Not particularly difficult, but it becomes a game of attrition for the attacker, where they will now have to burn money for every domain they use to spam with. Whereas roating IPs on aws incurs no additional cost other than provisioning time. Freenom domain TLDs could be used to avoid paying, but wildcarding those TLDs could be done.
I think this reasoning vastly underestimates how many free or dirt-cheap options there are out there. In my opinion, NIP-05 verification is a band-aid measure at best. We can’t blacklist all free or cheap top-level domains without impacting a lot of legitimate Nostr users. For instance, are relay operators willing to blacklist free NIP-05 services like Nostrum, zaps.lol, Nostrcheck.me, etc.? Because we live in a ChatGPT/Claude world, and script kiddies can easily mass-register using a combination of these services.
Then why isn't Mastodon getting spammed this badly?

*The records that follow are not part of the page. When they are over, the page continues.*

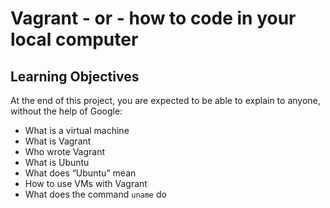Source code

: # Vagrant - or - how to code in your local computer

## Learning Objectives

At the end of this project, you are expected to be able to explain to anyone, without the help of Google:

- What is a virtual machine
- What is Vagrant
- Who wrote Vagrant
- What is Ubuntu
- What does “Ubuntu” mean
- How to use VMs with Vagrant
- What does the command `uname` do

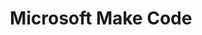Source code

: ---
cloudinary_convert: false
published: published
slug: makecode
title: Microsoft Make Code
start: January 01, 2000
---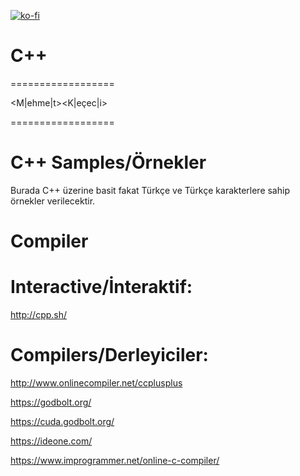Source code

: [![ko-fi](https://ko-fi.com/img/githubbutton_sm.svg)](https://ko-fi.com/kahve)
# C++
==================

<M|ehme|t><K|eçec|i>

==================

# C++ Samples/Örnekler

Burada C++ üzerine basit fakat Türkçe ve Türkçe karakterlere sahip örnekler verilecektir.

# Compiler

# Interactive/İnteraktif: 

http://cpp.sh/

# Compilers/Derleyiciler:

http://www.onlinecompiler.net/ccplusplus

https://godbolt.org/

https://cuda.godbolt.org/

https://ideone.com/

https://www.improgrammer.net/online-c-compiler/
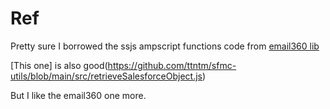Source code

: # Ref
Pretty sure I borrowed the ssjs ampscript functions code from [email360 lib](https://github.com/email360/ssjs-lib/blob/master/core/lib_amp.ssjs)

[This one] is also good(https://github.com/ttntm/sfmc-utils/blob/main/src/retrieveSalesforceObject.js)

But I like the email360 one more. 
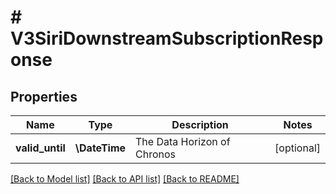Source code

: # # V3SiriDownstreamSubscriptionResponse

## Properties

Name | Type | Description | Notes
------------ | ------------- | ------------- | -------------
**valid_until** | **\DateTime** | The Data Horizon of Chronos | [optional]

[[Back to Model list]](../../README.md#models) [[Back to API list]](../../README.md#endpoints) [[Back to README]](../../README.md)
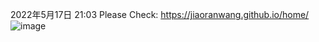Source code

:2022年5月17日
21:03
Please Check:
https://jiaoranwang.github.io/home/
![image](https://user-images.githubusercontent.com/65510682/168817396-5be7a003-a1fd-4b80-9621-3ab64b8a5941.png)
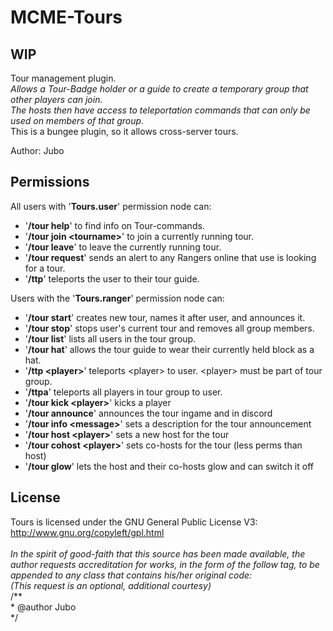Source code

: # MCME-Tours
## WIP

Tour management plugin.<br/>
<i>Allows a Tour-Badge holder or a guide to create a temporary group that other players can join.<br/>
The hosts then have access to teleportation commands that can only be used on members of that group.<br/></i>
This is a bungee plugin, so it allows cross-server tours.
<br/>

Author: Jubo

## <b>Permissions</b>
All users with '<b>Tours.user</b>' permission node can:
- '<b>/tour help</b>' to find info on Tour-commands.
- '<b>/tour join \<tourname\></b>' to join a currently running tour.
- '<b>/tour leave</b>' to leave the currently running tour.
- '<b>/tour request</b>' sends an alert to any Rangers online that use is looking for a tour.
- '<b>/ttp</b>' teleports the user to their tour guide.

Users with the '<b>Tours.ranger</b>' permission node can:
- '<b>/tour start</b>' creates new tour, names it after user, and announces it.
- '<b>/tour stop</b>' stops user's current tour and removes all group members.
- '<b>/tour list</b>' lists all users in the tour group.
- '<b>/tour hat</b>' allows the tour guide to wear their currently held block as a hat.
- '<b>/ttp \<player\></b>' teleports \<player\> to user. \<player\> must be part of tour group.
- '<b>/ttpa</b>' teleports all players in tour group to user.
- '<b>/tour kick \<player\></b>' kicks a player
- '<b>/tour announce</b>' announces the tour ingame and in discord
- '<b>/tour info \<message\></b>' sets a description for the tour announcement
- '<b>/tour host \<player\></b>' sets a new host for the tour
- '<b>/tour cohost \<player\></b>' sets co-hosts for the tour (less perms than host)
- '<b>/tour glow</b>' lets the host and their co-hosts glow and can switch it off

## <b>License</b>

Tours is licensed under the GNU General Public License V3:<br/>
http://www.gnu.org/copyleft/gpl.html<br/>
<br/>
<i>In the spirit of good-faith that this source has been made available, the author requests accreditation for works, in the form of the follow tag, to be appended to any class that contains his/her original code:<br/>
(This request is an optional, additional courtesy)</i><br/>
/**<br/>
\* @author Jubo<br/>
\*/<br/>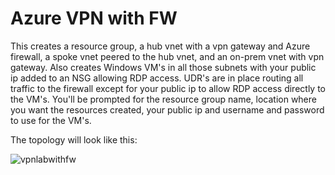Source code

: # Azure VPN with FW

This creates a resource group, a hub vnet with a vpn gateway and Azure firewall, a spoke vnet peered to the hub vnet, and an on-prem vnet with vpn gateway. Also creates Windows VM's in all those subnets with your public ip added to an NSG allowing RDP access. UDR's are in place routing all traffic to the firewall except for your public ip to allow RDP access directly to the VM's.
You'll be prompted for the resource group name, location where you want the resources created, your public ip and username and password to use for the VM's.

The topology will look like this:

![vpnlabwithfw](https://user-images.githubusercontent.com/128983862/231862510-e0227b69-282e-4bce-bec2-1f7d721c5024.png)

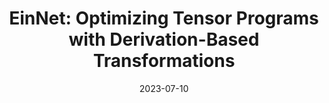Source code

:---
title: "EinNet: Optimizing Tensor Programs with Derivation-Based Transformations"
collection: publications
authors: "Liyan Zheng, Haojie Wang, Jidong Zhai, **Muyan Hu**, Zixuan Ma, Tuowei Wang, Shuhong Huang, Xupeng Miao, Shizhi Tang, Kezhao Huang, Zhihao Jia"
date: 2023-07-10
venue: "17th USENIX Symposium on Operating Systems Design and Implementation (OSDI'23)"
link: "https://www.usenix.org/conference/osdi23/presentation/zheng"
paperurl: "https://www.usenix.org/system/files/osdi23-zheng.pdf"
github: "https://github.com/InfiniTensor/InfiniTensor"
awards: "<img src='/images/usenix-available.png' style='height: 50px' /> <img src='/images/usenix-functional.png' style='height: 50px' /> <img src='/images/usenix-reproduced.png' style='height: 50px' />"
---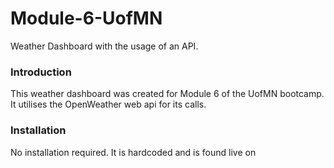 # Module-6-UofMN
 Weather Dashboard with the usage of an API.

### Introduction

This weather dashboard was created for Module 6 of the UofMN bootcamp. It utilises the OpenWeather web api for its calls.

### Installation

No installation required. It is hardcoded and is found live on 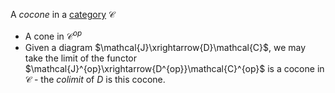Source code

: A *cocone* in a [category](/docs/math/defs/cat.qmd) $\mathcal{C}$

-  A cone in $\mathcal{C}^{op}$
- Given a diagram $\mathcal{J}\xrightarrow{D}\mathcal{C}$, we may take the limit of the functor $\mathcal{J}^{op}\xrightarrow{D^{op}}\mathcal{C}^{op}$ is a cocone in $\mathcal{C}$ - the *colimit* of $D$ is this cocone.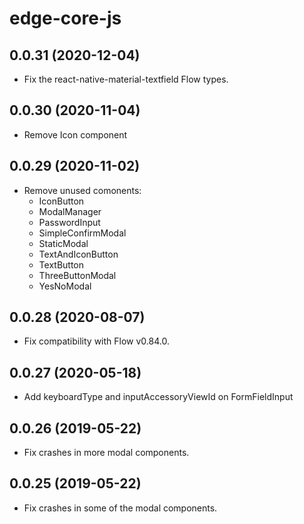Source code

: # edge-core-js

## 0.0.31 (2020-12-04)

- Fix the react-native-material-textfield Flow types.

## 0.0.30 (2020-11-04)

- Remove Icon component

## 0.0.29 (2020-11-02)

- Remove unused comonents:
  - IconButton
  - ModalManager
  - PasswordInput
  - SimpleConfirmModal
  - StaticModal
  - TextAndIconButton
  - TextButton
  - ThreeButtonModal
  - YesNoModal

## 0.0.28 (2020-08-07)

- Fix compatibility with Flow v0.84.0.

## 0.0.27 (2020-05-18)

- Add keyboardType and inputAccessoryViewId on FormFieldInput

## 0.0.26 (2019-05-22)

- Fix crashes in more modal components.

## 0.0.25 (2019-05-22)

- Fix crashes in some of the modal components.
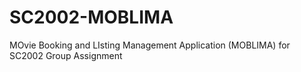 # SC2002-MOBLIMA
MOvie Booking and LIsting Management Application (MOBLIMA) for SC2002 Group Assignment
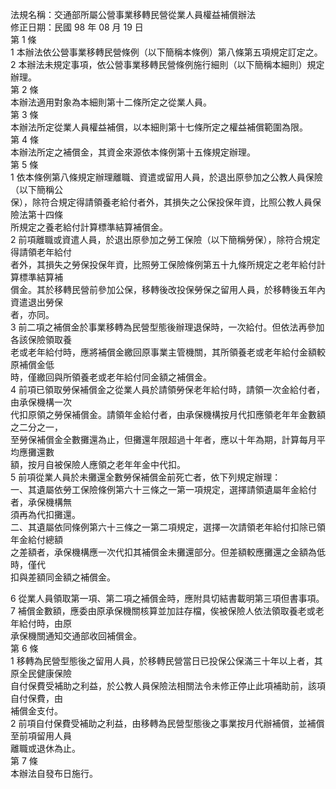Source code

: 法規名稱：交通部所屬公營事業移轉民營從業人員權益補償辦法  
修正日期：民國 98 年 08 月 19 日  
第 1 條  
1 本辦法依公營事業移轉民營條例（以下簡稱本條例）第八條第五項規定訂定之。  
2 本辦法未規定事項，依公營事業移轉民營條例施行細則（以下簡稱本細則）規定辦理。  
第 2 條  
本辦法適用對象為本細則第十二條所定之從業人員。  
第 3 條  
本辦法所定從業人員權益補償，以本細則第十七條所定之權益補償範圍為限。  
第 4 條  
本辦法所定之補償金，其資金來源依本條例第十五條規定辦理。  
第 5 條  
1 依本條例第八條規定辦理離職、資遣或留用人員，於退出原參加之公教人員保險（以下簡稱公  
保），除符合規定得請領養老給付者外，其損失之公保投保年資，比照公教人員保險法第十四條  
所規定之養老給付計算標準結算補償金。  
2 前項離職或資遣人員，於退出原參加之勞工保險（以下簡稱勞保），除符合規定得請領老年給付  
者外，其損失之勞保投保年資，比照勞工保險條例第五十九條所規定之老年給付計算標準結算補  
償金。其於移轉民營前參加公保，移轉後改投保勞保之留用人員，於移轉後五年內資遣退出勞保  
者，亦同。  
3 前二項之補償金於事業移轉為民營型態後辦理退保時，一次給付。但依法再參加各該保險領取養  
老或老年給付時，應將補償金繳回原事業主管機關，其所領養老或老年給付金額較原補償金低  
時，僅繳回與所領養老或老年給付同金額之補償金。  
4 前項已領取勞保補償金之從業人員於請領勞保老年給付時，請領一次金給付者，由承保機構一次  
代扣原領之勞保補償金。請領年金給付者，由承保機構按月代扣應領老年年金數額之二分之一，  
至勞保補償金全數攤還為止，但攤還年限超過十年者，應以十年為期，計算每月平均應攤還數  
額，按月自被保險人應領之老年年金中代扣。  
5 前項從業人員於未攤還全數勞保補償金前死亡者，依下列規定辦理：  
一、其遺屬依勞工保險條例第六十三條之一第一項規定，選擇請領遺屬年金給付者，承保機構無  
須再為代扣攤還。  
二、其遺屬依同條例第六十三條之一第二項規定，選擇一次請領老年給付扣除已領年金給付總額  
之差額者，承保機構應一次代扣其補償金未攤還部分。但差額較應攤還之金額為低時，僅代  
扣與差額同金額之補償金。  


6 從業人員領取第一項、第二項之補償金時，應附具切結書載明第三項但書事項。  
7 補償金數額，應委由原承保機關核算並加註存檔，俟被保險人依法領取養老或老年給付時，由原  
承保機關通知交通部收回補償金。  
第 6 條  
1 移轉為民營型態後之留用人員，於移轉民營當日已投保公保滿三十年以上者，其原全民健康保險  
自付保費受補助之利益，於公教人員保險法相關法令未修正停止此項補助前，該項自付保費，由  
補償金支付。  
2 前項自付保費受補助之利益，由移轉為民營型態後之事業按月代辦補償，並補償至前項留用人員  
離職或退休為止。  
第 7 條  
本辦法自發布日施行。  


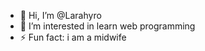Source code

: - 👋 Hi, I’m @Larahyro
- 👀 I’m interested in learn web programming
- ⚡ Fun fact: i am a midwife

<!---
Larahyro/Larahyro is a ✨ special ✨ repository because its `README.md` (this file) appears on your GitHub profile.
You can click the Preview link to take a look at your changes.
--->
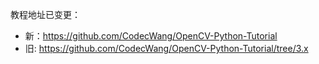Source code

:教程地址已变更：

- 新：https://github.com/CodecWang/OpenCV-Python-Tutorial
- 旧: https://github.com/CodecWang/OpenCV-Python-Tutorial/tree/3.x
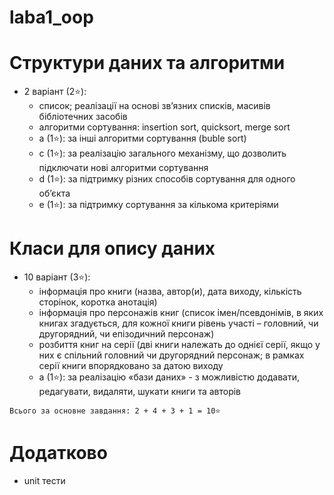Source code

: # laba1_oop
# Структури даних та алгоритми
- 2 варіант (2⭐): 
  - cписок; реалізації на основі зв’язних списків, масивів
бібліотечних засобів
  - алгоритми сортування: insertion sort, quicksort, merge sort
  - a (1⭐): за інші алгоритми сортування (buble sort)
  - c (1⭐): за реалізацію загального механізму, що дозволить підключати нові алгоритми сортування
  - d (1⭐): за підтримку різних способів сортування для одного об’єкта
  - e (1⭐): за підтримку сортування за кількома критеріями
  
# Класи для опису даних
- 10 варіант (3⭐): 
  - інформація про книги (назва, автор(и), дата виходу, кількість сторінок, коротка анотація)
  - інформація про персонажів книг (список імен/псевдонімів, в яких книгах згадується, для кожної книги рівень участі – головний, чи другорядний, чи епізодичний персонаж)
  - розбиття книг на серії (дві книги належать до однієї серії, якщо у них є спільний головний чи другорядний персонаж; в рамках серії книги впорядковано за датою виходу
  - a (1⭐): за реалізацію «бази даних» - з можливістю додавати, редагувати, видаляти, шукати книги та авторів

`Всього за основне завдання: 2 + 4 + 3 + 1 = 10⭐`

# Додатково
- unit тести
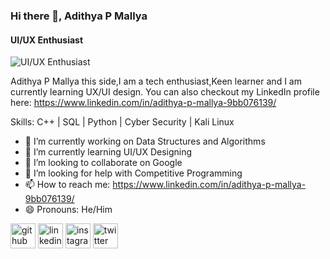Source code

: ### Hi there 👋, Adithya P Mallya
#### UI/UX Enthusiast
![UI/UX Enthusiast](https://media-exp1.licdn.com/dms/image/C5616AQEOBU8BlxhlAA/profile-displaybackgroundimage-shrink_350_1400/0/1662801049972?e=1669852800&v=beta&t=aRZWXhI_SXRje2m4y-AHY3omp3ERJMoyz3XaIzud2PE)

Adithya P Mallya this side,I am a tech enthusiast,Keen learner and I am currently learning UX/UI design. You can also checkout my LinkedIn profile here: https://www.linkedin.com/in/adithya-p-mallya-9bb076139/

Skills: C++ | SQL | Python | Cyber Security | Kali Linux

- 🔭 I’m currently working on Data Structures and Algorithms 
- 🌱 I’m currently learning UI/UX Designing 
- 👯 I’m looking to collaborate on Google 
- 🤔 I’m looking for help with Competitive Programming 
- 📫 How to reach me: https://www.linkedin.com/in/adithya-p-mallya-9bb076139/ 
- 😄 Pronouns: He/Him 


[<img src='https://cdn.jsdelivr.net/npm/simple-icons@3.0.1/icons/github.svg' alt='github' height='40'>](https://github.com/https://github.com/adithyapmallya)  [<img src='https://cdn.jsdelivr.net/npm/simple-icons@3.0.1/icons/linkedin.svg' alt='linkedin' height='40'>](https://www.linkedin.com/in/https://www.linkedin.com/in/adithya-p-mallya-9bb076139//)  [<img src='https://cdn.jsdelivr.net/npm/simple-icons@3.0.1/icons/instagram.svg' alt='instagram' height='40'>](https://www.instagram.com/instagram.com/mallya.exe/)  [<img src='https://cdn.jsdelivr.net/npm/simple-icons@3.0.1/icons/twitter.svg' alt='twitter' height='40'>](https://twitter.com/https://twitter.com/mallya_adithya)  




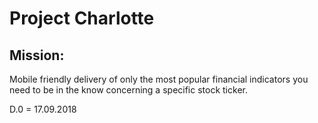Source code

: # Project Charlotte

## Mission:
Mobile friendly delivery of only the most popular financial indicators you need to be in the know concerning a specific stock ticker.

D.0 = 17.09.2018


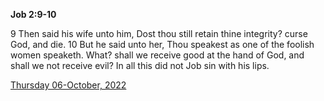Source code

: **Job 2:9-10**

9 Then said his wife unto him, Dost thou still retain thine integrity? curse God, and die. 10 But he said unto her, Thou speakest as one of the foolish women speaketh. What? shall we receive good at the hand of God, and shall we not receive evil? In all this did not Job sin with his lips.

[Thursday 06-October, 2022](https://t.me/s/daily_scripture)
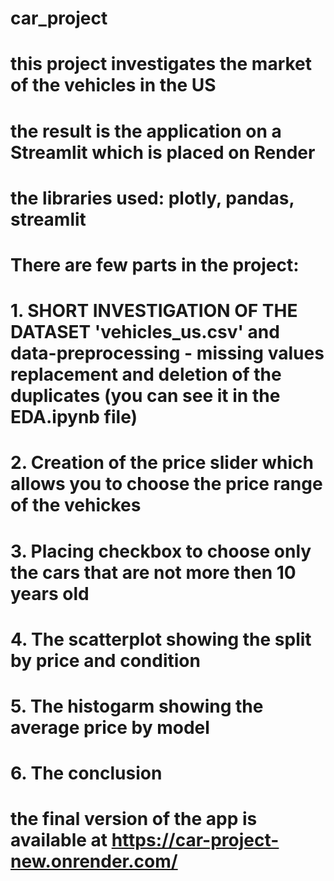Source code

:# car_project
# this project investigates the market of the vehicles in the US
# the result is the application on a Streamlit which is placed on Render
# the libraries used: plotly, pandas, streamlit
# There are few parts in the project:
# 1. SHORT INVESTIGATION OF THE DATASET 'vehicles_us.csv' and data-preprocessing - missing values replacement and deletion of the duplicates (you can see it in the EDA.ipynb file)
# 2. Creation of the price slider which allows you to choose the price range of the vehickes
# 3. Placing checkbox to choose only the cars that are not more then 10 years old
# 4. The scatterplot showing the split by price and condition
# 5. The histogarm showing the average price by model
# 6. The conclusion

# the final version of the app is available at https://car-project-new.onrender.com/
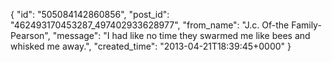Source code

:  {
   "id": "505084142860856",
   "post_id": "462493170453287_497402933628977",
   "from_name": "J.c. Of-the Family-Pearson",
   "message": "I had like no time they swarmed me like bees and whisked me away.",
   "created_time": "2013-04-21T18:39:45+0000"
 }
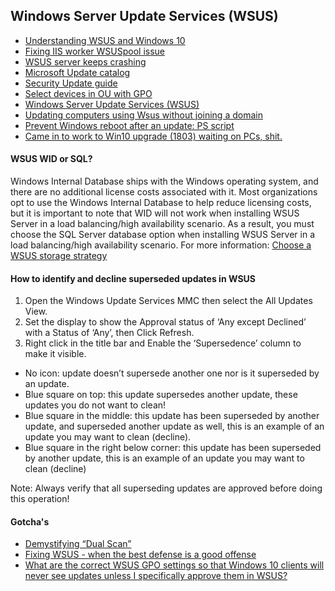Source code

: ## Windows Server Update Services (WSUS)
* [Understanding WSUS and Windows 10](https://www.reddit.com/r/sysadmin/comments/9scwmc/understanding_wsus_and_windows_10/)
* [Fixing IIS worker WSUSpool issue](http://www.systemsitpro.com/2017/03/fixing-up-iis-worker-wsuspool-issue.html)
* [WSUS server keeps crashing](https://www.reddit.com/r/sysadmin/comments/9j35xp/wsus_server_keeps_crashing/)
* [Microsoft Update catalog](https://www.catalog.update.microsoft.com/Home.aspx)
* [Security Update guide](https://portal.msrc.microsoft.com/en-us/security-guidance)
* [Select devices in OU with GPO](https://www.reddit.com/r/sysadmin/comments/8uhjr2/wsus_select_devices_in_ou_with_gpo/)
* [Windows Server Update Services (WSUS)](https://docs.microsoft.com/en-us/windows-server/administration/windows-server-update-services/get-started/windows-server-update-services-wsus)
* [Updating computers using Wsus without joining a domain](https://community.spiceworks.com/topic/128245-updating-computers-using-wsus-without-joining-a-domain)
* [Prevent Windows reboot after an update: PS script](https://www.reddit.com/r/sysadmin/comments/aavocr/after_6_months_of_testing_this_in_my_company_i/)
* [Came in to work to Win10 upgrade (1803) waiting on PCs, shit.](https://www.reddit.com/r/sysadmin/comments/afy49n/came_in_to_work_to_win10_upgrade_1803_waiting_on/)

#### WSUS WID or SQL?
Windows Internal Database ships with the Windows operating system, and there are no additional license costs associated with it. Most organizations opt to use the Windows Internal Database to help reduce licensing costs, but it is important to note that WID will not work when installing WSUS Server in a load balancing/high availability scenario. As a result, you must choose the SQL Server database option when installing WSUS Server in a load balancing/high availability scenario. For more information: [Choose a WSUS storage strategy](https://docs.microsoft.com/en-us/windows-server/administration/windows-server-update-services/plan/plan-your-wsus-deployment#wsus-database)

#### How to identify and decline superseded updates in WSUS
1. Open the Windows Update Services MMC then select the All Updates View.
1. Set the display to show the Approval status of ‘Any except Declined’ with a Status of ‘Any’, then  Click Refresh.
1. Right click in the title bar and Enable the ‘Supersedence’ column to make it visible.
- No icon: update doesn’t supersede another one nor is it superseded by an update.
- Blue square on top: this update supersedes another update, these updates you do not want to clean!
- Blue square in the middle: this update has been superseded by another update, and superseded another update as well, this is an example of an update you may want to clean (decline).
- Blue square in the right below corner: this update has been superseded by another update, this is an example of an update you may want to clean (decline)
 
 Note: Always verify that all superseding updates are approved before doing this operation!
 
#### Gotcha's
* [Demystifying “Dual Scan”](https://blogs.technet.microsoft.com/wsus/2017/05/05/demystifying-dual-scan/)
* [Fixing WSUS - when the best defense is a good offense](https://deploymentresearch.com/Research/Post/665/Fixing-WSUS-When-the-Best-Defense-is-a-Good-Offense)
* [What are the correct WSUS GPO settings so that Windows 10 clients will never see updates unless I specifically approve them in WSUS?](https://www.reddit.com/r/sysadmin/comments/8vst6u/what_are_the_correct_wsus_gpo_settings_so_that/)
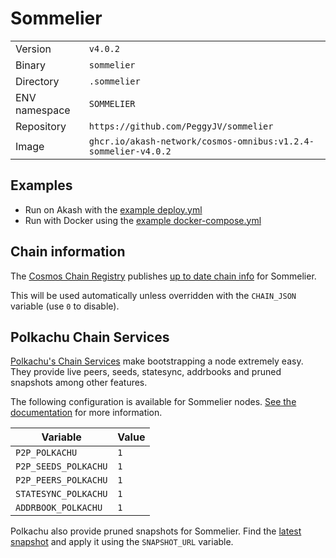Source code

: # Sommelier

| | |
|---|---|
|Version|`v4.0.2`|
|Binary|`sommelier`|
|Directory|`.sommelier`|
|ENV namespace|`SOMMELIER`|
|Repository|`https://github.com/PeggyJV/sommelier`|
|Image|`ghcr.io/akash-network/cosmos-omnibus:v1.2.4-sommelier-v4.0.2`|

## Examples

- Run on Akash with the [example deploy.yml](./deploy.yml)
- Run with Docker using the [example docker-compose.yml](./docker-compose.yml)

## Chain information

The [Cosmos Chain Registry](https://github.com/cosmos/chain-registry) publishes [up to date chain info](https://raw.githubusercontent.com/cosmos/chain-registry/master/sommelier/chain.json) for Sommelier.

This will be used automatically unless overridden with the `CHAIN_JSON` variable (use `0` to disable).

## Polkachu Chain Services

[Polkachu's Chain Services](https://www.polkachu.com/) make bootstrapping a node extremely easy. They provide live peers, seeds, statesync, addrbooks and pruned snapshots among other features.

The following configuration is available for Sommelier nodes. [See the documentation](../README.md#polkachu-services) for more information.

|Variable|Value|
|---|---|
|`P2P_POLKACHU`|`1`|
|`P2P_SEEDS_POLKACHU`|`1`|
|`P2P_PEERS_POLKACHU`|`1`|
|`STATESYNC_POLKACHU`|`1`|
|`ADDRBOOK_POLKACHU`|`1`|

Polkachu also provide pruned snapshots for Sommelier. Find the [latest snapshot](https://polkachu.com/tendermint_snapshots/akash) and apply it using the `SNAPSHOT_URL` variable.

You know the answer better than I do Alex. ActivityPub and Nostr are different beasts. There’s still plenty of spam on ActivityPub, but historically, if someone uses a Mastodon, Rebased, or whatever server to mass-register bots and spam the network, the server under attack will be defederated faster than you can say "moderation." I’m not saying that Mastodon is failsafe, by the way. There are plenty of unpatched vulnerabilities being exploited. Luckily, "ReplyGuy" doesn’t have thr hots ActivityPub at the moment. Still, my point stands: NIP-05 verification only requires someone to post a nostr.json somewhere. The equivalent Mastodon "link verification" feature isn’t what’s stopping Mastodon servers from getting hammered.